Thursday, July 25, 2013

Pakistani Christians angered by ‘sweeper’ comment


'Only non-Muslims will be recruited as sweepers,' says Khyber Minister

Pakistani Christians have been angered by a statement by the Chief Minister of the province of Khyber Pakhtunkhwa that only “non-Muslims will be recruited as sweepers”.

The province, known for short as KPK, borders Afghanistan. Its Chief Minister, Pervez Khattak, who is in former international cricketer Imran Khan’s party, Pakistan Tehreek-e-Insaaf (PTI), says that he was quoted out of context and misinterpreted.

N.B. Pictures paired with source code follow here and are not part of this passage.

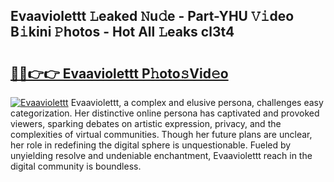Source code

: ## Evaaviolettt 𝙻eaked 𝙽u𝚍e - Part-YHU 𝚅𝚒deo B𝚒kini 𝙿hotos - Hot All 𝙻eaks cl3t4

# <h2><a href="http://ld53j5.urlbe.top/?page=Evaaviolettt">🔗🔗👉👉 Evaaviolettt P𝚑oto𝚜Vid𝚎o</a></h2>

[![Evaaviolettt](https://i.imgur.com/eBuTRDB.gif)](http://ld53j5.urlbe.top/?page=Evaaviolettt)
Evaaviolettt, a complex and elusive persona, challenges easy categorization. Her distinctive online persona has captivated and provoked viewers, sparking debates on artistic expression, privacy, and the complexities of virtual communities. Though her future plans are unclear, her role in redefining the digital sphere is unquestionable. Fueled by unyielding resolve and undeniable enchantment, Evaaviolettt reach in the digital community is boundless.
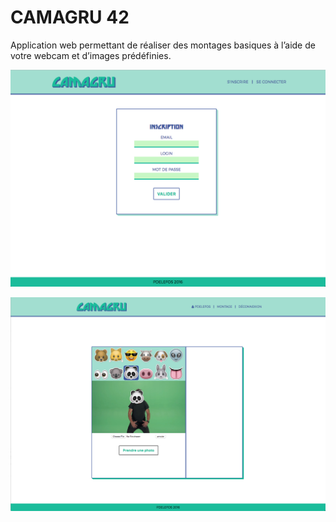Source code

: # CAMAGRU 42

Application web permettant de réaliser des montages basiques à l’aide de votre webcam et d’images prédéfinies.

![alt text](pictures/pic1.png "pic1")

![alt text](pictures/pic2.png "pic2")
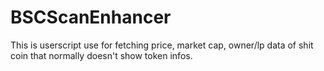 # BSCScanEnhancer
This is userscript use for fetching price, market cap, owner/lp data of shit coin that normally doesn't show token infos.
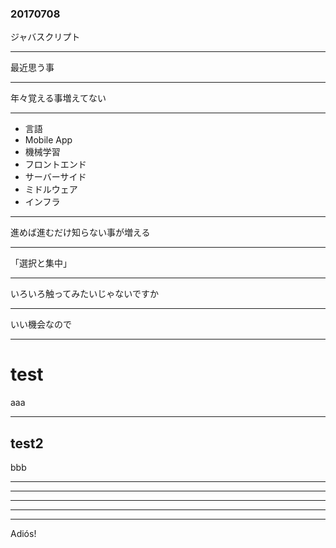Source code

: ### 20170708

ジャバスクリプト

---

最近思う事

---

年々覚える事増えてない

---

- 言語
- Mobile App
- 機械学習
- フロントエンド
- サーバーサイド
- ミドルウェア
- インフラ

---

進めば進むだけ知らない事が増える

---

「選択と集中」

---

いろいろ触ってみたいじゃないですか

---

いい機会なので

---
# test

aaa

---
## test2

bbb

---
---
---
---
---
Adiós!
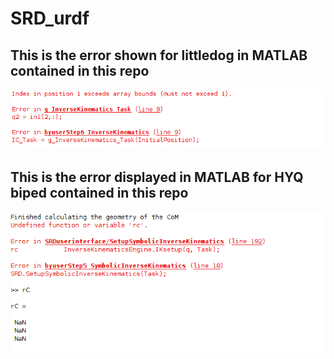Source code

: # SRD_urdf
## This is the error shown for littledog in MATLAB contained in this repo
![alt text](https://github.com/jimohafeezco/SRD_urdf/blob/master/littledog/Error1_littledog.png)
## This is the error displayed in MATLAB for HYQ biped contained in this repo
![alt text](https://github.com/jimohafeezco/SRD_urdf/blob/master/hyq/error_hyq_biped.png)

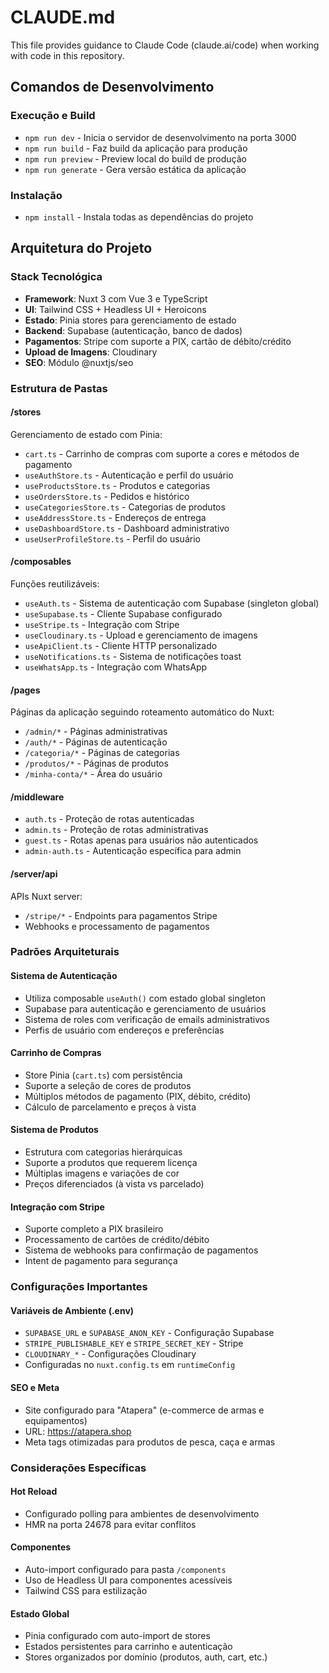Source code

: # CLAUDE.md

This file provides guidance to Claude Code (claude.ai/code) when working with code in this repository.

## Comandos de Desenvolvimento

### Execução e Build
- `npm run dev` - Inicia o servidor de desenvolvimento na porta 3000
- `npm run build` - Faz build da aplicação para produção
- `npm run preview` - Preview local do build de produção
- `npm run generate` - Gera versão estática da aplicação

### Instalação
- `npm install` - Instala todas as dependências do projeto

## Arquitetura do Projeto

### Stack Tecnológica
- **Framework**: Nuxt 3 com Vue 3 e TypeScript
- **UI**: Tailwind CSS + Headless UI + Heroicons
- **Estado**: Pinia stores para gerenciamento de estado
- **Backend**: Supabase (autenticação, banco de dados)
- **Pagamentos**: Stripe com suporte a PIX, cartão de débito/crédito
- **Upload de Imagens**: Cloudinary
- **SEO**: Módulo @nuxtjs/seo

### Estrutura de Pastas

#### /stores
Gerenciamento de estado com Pinia:
- `cart.ts` - Carrinho de compras com suporte a cores e métodos de pagamento
- `useAuthStore.ts` - Autenticação e perfil do usuário
- `useProductsStore.ts` - Produtos e categorias
- `useOrdersStore.ts` - Pedidos e histórico
- `useCategoriesStore.ts` - Categorias de produtos
- `useAddressStore.ts` - Endereços de entrega
- `useDashboardStore.ts` - Dashboard administrativo
- `useUserProfileStore.ts` - Perfil do usuário

#### /composables
Funções reutilizáveis:
- `useAuth.ts` - Sistema de autenticação com Supabase (singleton global)
- `useSupabase.ts` - Cliente Supabase configurado
- `useStripe.ts` - Integração com Stripe
- `useCloudinary.ts` - Upload e gerenciamento de imagens
- `useApiClient.ts` - Cliente HTTP personalizado
- `useNotifications.ts` - Sistema de notificações toast
- `useWhatsApp.ts` - Integração com WhatsApp

#### /pages
Páginas da aplicação seguindo roteamento automático do Nuxt:
- `/admin/*` - Páginas administrativas
- `/auth/*` - Páginas de autenticação
- `/categoria/*` - Páginas de categorias
- `/produtos/*` - Páginas de produtos
- `/minha-conta/*` - Área do usuário

#### /middleware
- `auth.ts` - Proteção de rotas autenticadas
- `admin.ts` - Proteção de rotas administrativas
- `guest.ts` - Rotas apenas para usuários não autenticados
- `admin-auth.ts` - Autenticação específica para admin

#### /server/api
APIs Nuxt server:
- `/stripe/*` - Endpoints para pagamentos Stripe
- Webhooks e processamento de pagamentos

### Padrões Arquiteturais

#### Sistema de Autenticação
- Utiliza composable `useAuth()` com estado global singleton
- Supabase para autenticação e gerenciamento de usuários
- Sistema de roles com verificação de emails administrativos
- Perfis de usuário com endereços e preferências

#### Carrinho de Compras
- Store Pinia (`cart.ts`) com persistência
- Suporte a seleção de cores de produtos
- Múltiplos métodos de pagamento (PIX, débito, crédito)
- Cálculo de parcelamento e preços à vista

#### Sistema de Produtos
- Estrutura com categorias hierárquicas
- Suporte a produtos que requerem licença
- Múltiplas imagens e variações de cor
- Preços diferenciados (à vista vs parcelado)

#### Integração com Stripe
- Suporte completo a PIX brasileiro
- Processamento de cartões de crédito/débito
- Sistema de webhooks para confirmação de pagamentos
- Intent de pagamento para segurança

### Configurações Importantes

#### Variáveis de Ambiente (.env)
- `SUPABASE_URL` e `SUPABASE_ANON_KEY` - Configuração Supabase
- `STRIPE_PUBLISHABLE_KEY` e `STRIPE_SECRET_KEY` - Stripe
- `CLOUDINARY_*` - Configurações Cloudinary
- Configuradas no `nuxt.config.ts` em `runtimeConfig`

#### SEO e Meta
- Site configurado para "Atapera" (e-commerce de armas e equipamentos)
- URL: https://atapera.shop
- Meta tags otimizadas para produtos de pesca, caça e armas

### Considerações Específicas

#### Hot Reload
- Configurado polling para ambientes de desenvolvimento
- HMR na porta 24678 para evitar conflitos

#### Componentes
- Auto-import configurado para pasta `/components`
- Uso de Headless UI para componentes acessíveis
- Tailwind CSS para estilização

#### Estado Global
- Pinia configurado com auto-import de stores
- Estados persistentes para carrinho e autenticação
- Stores organizados por domínio (produtos, auth, cart, etc.)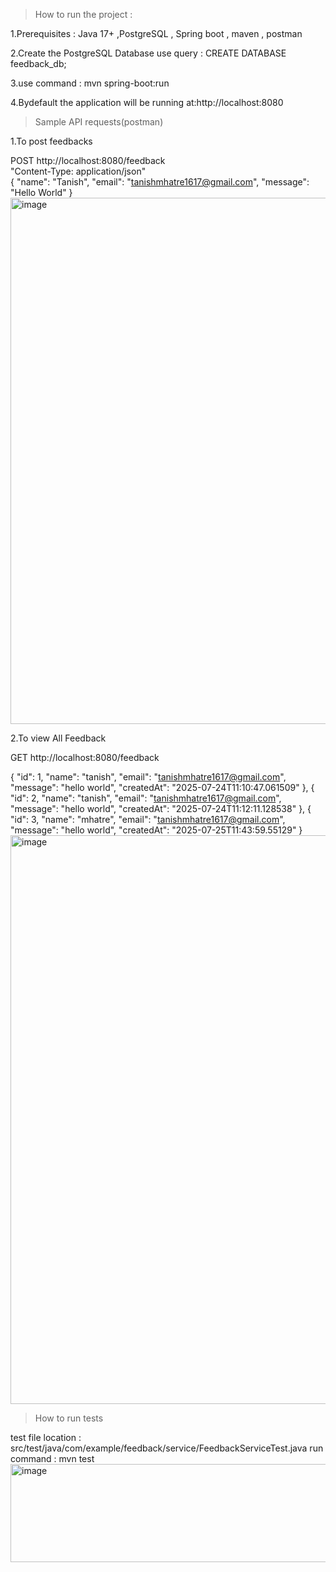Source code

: >How to run the project :

1.Prerequisites : Java 17+ ,PostgreSQL , Spring boot , maven , postman

2.Create the PostgreSQL Database
  use query : CREATE DATABASE feedback_db; 

3.use command : mvn spring-boot:run

4.Bydefault the application will be running at:http://localhost:8080

>Sample API requests(postman)

1.To post feedbacks

POST http://localhost:8080/feedback \
"Content-Type: application/json" \
{
"name": "Tanish",
"email": "tanishmhatre1617@gmail.com",
"message": "Hello World"
}
<img width="1509" height="842" alt="image" src="https://github.com/user-attachments/assets/bce5973c-9606-4e34-9d95-28cf8b619d5e" />


2.To view All Feedback 

GET http://localhost:8080/feedback

{
"id": 1,
"name": "tanish",
"email": "tanishmhatre1617@gmail.com",
"message": "hello world",
"createdAt": "2025-07-24T11:10:47.061509"
},
{
"id": 2,
"name": "tanish",
"email": "tanishmhatre1617@gmail.com",
"message": "hello world",
"createdAt": "2025-07-24T11:12:11.128538"
},
{
"id": 3,
"name": "mhatre",
"email": "tanishmhatre1617@gmail.com",
"message": "hello world",
"createdAt": "2025-07-25T11:43:59.55129"
}
<img width="1552" height="910" alt="image" src="https://github.com/user-attachments/assets/007aa09c-ab7d-45ae-9863-afb3a6701366" />


>How to run tests

test file location : src/test/java/com/example/feedback/service/FeedbackServiceTest.java
run command : mvn test
<img width="1093" height="157" alt="image" src="https://github.com/user-attachments/assets/b08a69a6-6f39-4217-a3c9-1d7a7ca8b356" />
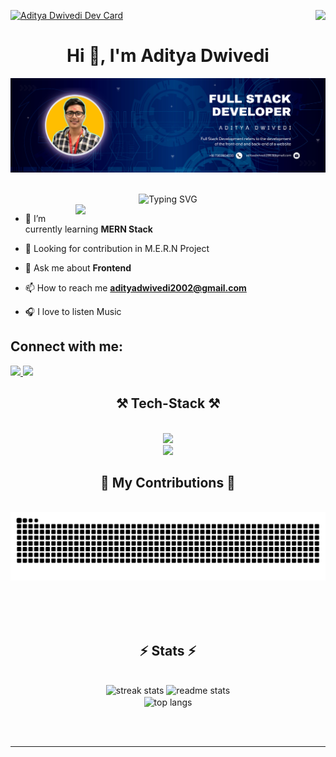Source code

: 
<p  align="top center">
 <a href="https://app.daily.dev/adityadwivedi"><img src="https://api.daily.dev/devcards/612db3c2a6bb4916824419a215f49bcd.png?r=xmo" width="260" alt="Aditya Dwivedi Dev Card"/></a>


<img align="right" src="https://komarev.com/ghpvc/?username=abhishekyadav001&style=for-the-badge"/>
<h1 align="center">Hi 👋, I'm Aditya Dwivedi</h1>

!['image of banner'](./Navy%20And%20White%20Geometric%20Technology%20%20LinkedIn%20Banner.png) <br><br>

<div style="text-align:center">
  <img src="https://readme-typing-svg.demolab.com?font=Fira+Code&weight=800&size=59&pause=1000&random=false&width=1200&height=100&lines=Full+Stack+Web+Developer;Frontend+Web+Developer" alt="Typing SVG">
</div>


<span>
<img align="right" width="400" src="https://camo.githubusercontent.com/20ba1b87416f6e74a4debebec7a695504eec286a3a0a082f8cc6063ab1353dbe/68747470733a2f2f6d69726f2e6d656469756d2e636f6d2f6d61782f313430302f302a4647443642557a7a5a7331564a4c75592e676966" />
</span>

- 🌱 I’m currently learning **MERN Stack**

- 👀 Looking for contribution in M.E.R.N Project

- 💬 Ask me about **Frontend**

- 📫 How to reach me **adityadwivedi2002@gmail.com**

- 🎧 I love to listen Music 

## Connect with me:
<div align="left"> 
  <a href="mailto:adityadwivedi2002@gmail.com">
    <img src="https://img.shields.io/badge/Gmail-333333?style=for-the-badge&logo=gmail&logoColor=red" />
  </a>
  <a href="https://www.linkedin.com/in/aditya-dwivedi-355258239/" target="_blank">
    <img src="https://img.shields.io/badge/LinkedIn-0077B5?style=for-the-badge&logo=linkedin&logoColor=white" target="_blank" />
  </a>
</div>


<h2 align="center">⚒️ Tech-Stack ⚒️</h2>
<br/>
<div align="center">
    <img src="https://skillicons.dev/icons?i=html,css,vscode,github,tailwind,git" /> <br>
    <img src="https://skillicons.dev/icons?i=javascript,react,bootstrap" /><br>
</div>

</p>

<div align="center">
  <h2>🐍 My Contributions 🐍</h2>
  <br>
  <img alt="snake eating my contributions" src="https://raw.githubusercontent.com/adityadwivedi2002/adityadwivedi2002/output/github-contribution-grid-snake.svg" />
  
  <br/><br/><br/>
</div>

<h2 align="center">⚡ Stats ⚡</h2>
<br>
<div align=center>
  <img width=390 src="https://github-readme-streak-stats-salesp07.vercel.app/?user=adityadwivedi2002&count_private=true&theme=react&border_radius=10" alt="streak stats"/>
  <img width=390 src="https://github-readme-stats-salesp07.vercel.app/api?username=adityadwivedi2002&count_private=true&show_icons=true&theme=react&rank_icon=github&border_radius=10" alt="readme stats" />
  <br/>
  <img width=325 align="center" src="https://github-readme-stats-salesp07.vercel.app/api/top-langs/?username=adityadwivedi2002&hide=HTML&langs_count=8&layout=compact&theme=react&border_radius=10&size_weight=0.5&count_weight=0.5&exclude_repo=github-readme-stats" alt="top langs" />
</div>

<br/><br/>

<hr/>

<br/>


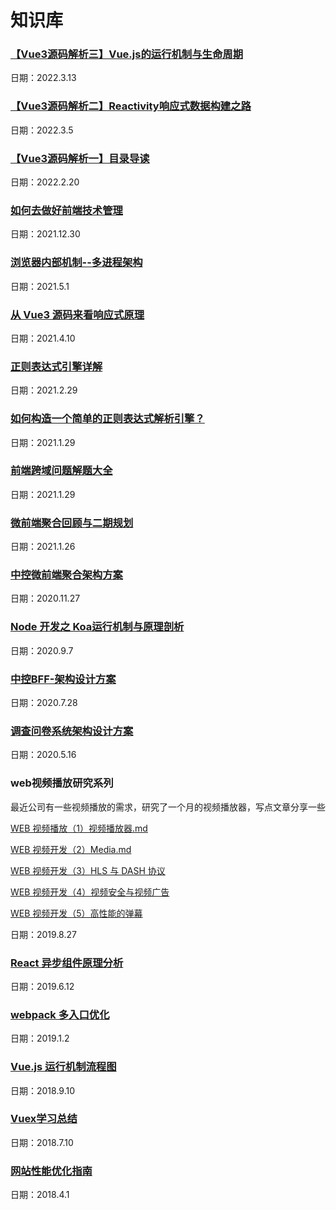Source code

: # 知识库

### [【Vue3源码解析三】Vue.js的运行机制与生命周期](https://github.com/Panda-Hope/knowledge/blob/master/%E3%80%90Vue3%E6%BA%90%E7%A0%81%E8%A7%A3%E6%9E%90%E4%B8%89%E3%80%91Vue.js%E7%9A%84%E8%BF%90%E8%A1%8C%E6%9C%BA%E5%88%B6%E4%B8%8E%E7%94%9F%E5%91%BD%E5%91%A8%E6%9C%9F.md)
日期：2022.3.13

### [【Vue3源码解析二】Reactivity响应式数据构建之路](https://github.com/Panda-Hope/knowledge/blob/master/%E3%80%90Vue3%E6%BA%90%E7%A0%81%E8%A7%A3%E6%9E%90%E4%BA%8C%E3%80%91Reactivity%E5%93%8D%E5%BA%94%E5%BC%8F%E6%95%B0%E6%8D%AE%E6%9E%84%E5%BB%BA%E4%B9%8B%E8%B7%AF.md)
日期：2022.3.5

### [【Vue3源码解析一】目录导读](https://github.com/Panda-Hope/knowledge/blob/master/%E3%80%90Vue3%E6%BA%90%E7%A0%81%E8%A7%A3%E6%9E%90%E4%B8%80%E3%80%91%E7%9B%AE%E5%BD%95%E5%AF%BC%E8%AF%BB.md)
日期：2022.2.20

### [如何去做好前端技术管理](https://github.com/Panda-Hope/knowledge/blob/master/%E5%A6%82%E4%BD%95%E5%8E%BB%E5%81%9A%E5%A5%BD%E5%89%8D%E7%AB%AF%E6%8A%80%E6%9C%AF%E7%AE%A1%E7%90%86%E5%B7%A5%E4%BD%9C)
日期：2021.12.30

### [浏览器内部机制--多进程架构](https://github.com/Panda-Hope/knowledge/blob/master/%E6%B5%8F%E8%A7%88%E5%99%A8%E5%86%85%E9%83%A8%E6%9C%BA%E5%88%B6--%E5%A4%9A%E8%BF%9B%E7%A8%8B%E6%9E%B6%E6%9E%84.md)
日期：2021.5.1

### [从 Vue3 源码来看响应式原理](https://github.com/Panda-Hope/knowledge/blob/master/%E4%BB%8E%20Vue3%20%E6%BA%90%E7%A0%81%E6%9D%A5%E7%9C%8B%E5%93%8D%E5%BA%94%E5%BC%8F%E5%8E%9F%E7%90%86.md)
日期：2021.4.10

### [正则表达式引擎详解](https://github.com/Panda-Hope/knowledge/blob/master/%E6%89%8B%E6%92%B8%E6%AD%A3%E5%88%99%E8%A1%A8%E8%BE%BE%E5%BC%8F%E5%BC%95%E6%93%8E.md)
日期：2021.2.29

### [如何构造一个简单的正则表达式解析引擎？](https://github.com/Panda-Hope/knowledge/blob/master/%E5%A6%82%E4%BD%95%E6%9E%84%E9%80%A0%E4%B8%80%E4%B8%AA%E6%AD%A3%E5%88%99%E8%A1%A8%E8%BE%BE%E5%BC%8F%E8%A7%A3%E6%9E%90%E5%BC%95%E6%93%8E%EF%BC%9F.md)
日期：2021.1.29

### [前端跨域问题解题大全](https://github.com/Panda-Hope/knowledge/blob/master/%E5%89%8D%E7%AB%AF%E8%B7%A8%E5%9F%9F%E9%97%AE%E9%A2%98%E8%A7%A3%E9%A2%98%E5%A4%A7%E5%85%A8.md)
日期：2021.1.29

### [微前端聚合回顾与二期规划](https://github.com/Panda-Hope/knowledge/blob/master/%E5%BE%AE%E5%89%8D%E7%AB%AF%E8%81%9A%E5%90%88%E5%9B%9E%E9%A1%BE%E4%B8%8E%E4%BA%8C%E6%9C%9F%E8%A7%84%E5%88%92.key)
日期：2021.1.26

### [中控微前端聚合架构方案](https://github.com/Panda-Hope/knowledge/blob/master/%E4%B8%AD%E6%8E%A7%E5%BE%AE%E5%89%8D%E7%AB%AF%E8%81%9A%E5%90%88%E6%9E%B6%E6%9E%84%E6%96%B9%E6%A1%88.md)
日期：2020.11.27

### [Node 开发之 Koa运行机制与原理剖析](https://github.com/Panda-Hope/knowledge/blob/master/Node%20%E5%BC%80%E5%8F%91%E4%B9%8B%20Koa%E8%BF%90%E8%A1%8C%E6%9C%BA%E5%88%B6%E4%B8%8E%E5%8E%9F%E7%90%86%E5%89%96%E6%9E%90.md)
日期：2020.9.7

### [中控BFF-架构设计方案](https://github.com/Panda-Hope/knowledge/blob/master/%E4%B8%AD%E6%8E%A7BFF%E6%9E%B6%E6%9E%84%E8%AE%BE%E8%AE%A1%E6%96%B9%E6%A1%88.md)
日期：2020.7.28

### [调查问卷系统架构设计方案](https://github.com/Panda-Hope/knowledge/blob/master/%E8%B0%83%E6%9F%A5%E9%97%AE%E5%8D%B7%E7%B3%BB%E7%BB%9F%E6%9E%B6%E6%9E%84%E8%AE%BE%E8%AE%A1%E6%96%B9%E6%A1%88.md)
日期：2020.5.16

### web视频播放研究系列
最近公司有一些视频播放的需求，研究了一个月的视频播放器，写点文章分享一些


[WEB 视频播放（1）视频播放器.md](https://github.com/Panda-Hope/knowledge/blob/master/WEB%20%E8%A7%86%E9%A2%91%E6%92%AD%E6%94%BE%EF%BC%881%EF%BC%89%E8%A7%86%E9%A2%91%E6%92%AD%E6%94%BE%E5%99%A8.md)


[WEB 视频开发（2）Media.md](https://github.com/Panda-Hope/knowledge/blob/master/WEB%20%E8%A7%86%E9%A2%91%E5%BC%80%E5%8F%91%EF%BC%882%EF%BC%89Media.md)


[WEB 视频开发（3）HLS 与 DASH 协议](https://github.com/Panda-Hope/knowledge/blob/master/WEB%20%E8%A7%86%E9%A2%91%E5%BC%80%E5%8F%91%EF%BC%883%EF%BC%89HLS%20%E4%B8%8E%20DASH%20%E5%8D%8F%E8%AE%AE.md)


[WEB 视频开发（4）视频安全与视频广告](https://github.com/Panda-Hope/knowledge/blob/master/WEB%20%E8%A7%86%E9%A2%91%E5%BC%80%E5%8F%91%EF%BC%884%EF%BC%89%E8%A7%86%E9%A2%91%E5%AE%89%E5%85%A8%E4%B8%8E%E8%A7%86%E9%A2%91%E5%B9%BF%E5%91%8A%20.md)


[WEB 视频开发（5）高性能的弹幕](https://github.com/Panda-Hope/knowledge/blob/master/WEB%20%E8%A7%86%E9%A2%91%E5%BC%80%E5%8F%91%EF%BC%885%EF%BC%89%E9%AB%98%E6%80%A7%E8%83%BD%E7%9A%84%E5%BC%B9%E5%B9%95%20.md)


日期：2019.8.27

### [React 异步组件原理分析](https://github.com/Panda-Hope/knowledge/blob/master/React%20%E5%BC%82%E6%AD%A5%E7%BB%84%E4%BB%B6%E5%8E%9F%E7%90%86%E5%88%86%E6%9E%90%20.md)
日期：2019.6.12

### [webpack 多入口优化](https://github.com/Panda-Hope/knowledge/blob/master/webpack%20%E5%A4%9A%E5%85%A5%E5%8F%A3%E4%BC%98%E5%8C%96.md)
日期：2019.1.2

### [Vue.js 运行机制流程图](https://github.com/Panda-Hope/flow-graphic)
日期：2018.9.10

### [Vuex学习总结]()
日期：2018.7.10

### [网站性能优化指南](https://github.com/Panda-Hope/flow-graphic)
日期：2018.4.1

Khattak denied that he intended anything derogatory. He said that he was only responding to minorities’ concerns over access to jobs they have traditionally taken, now being denied by applicants who claim that as Muslims they cannot do “unclean” jobs anyway.

Nevertheless, the Christians’ anger (sparked when a local Urdu channel, Capital TV, reported the statement) went viral, and has hit national headlines because it highlights long-entrenched discriminatory practices rooted in the Indian sub-continent’s history, and still faced by Pakistan’s Christians and low-caste Hindus.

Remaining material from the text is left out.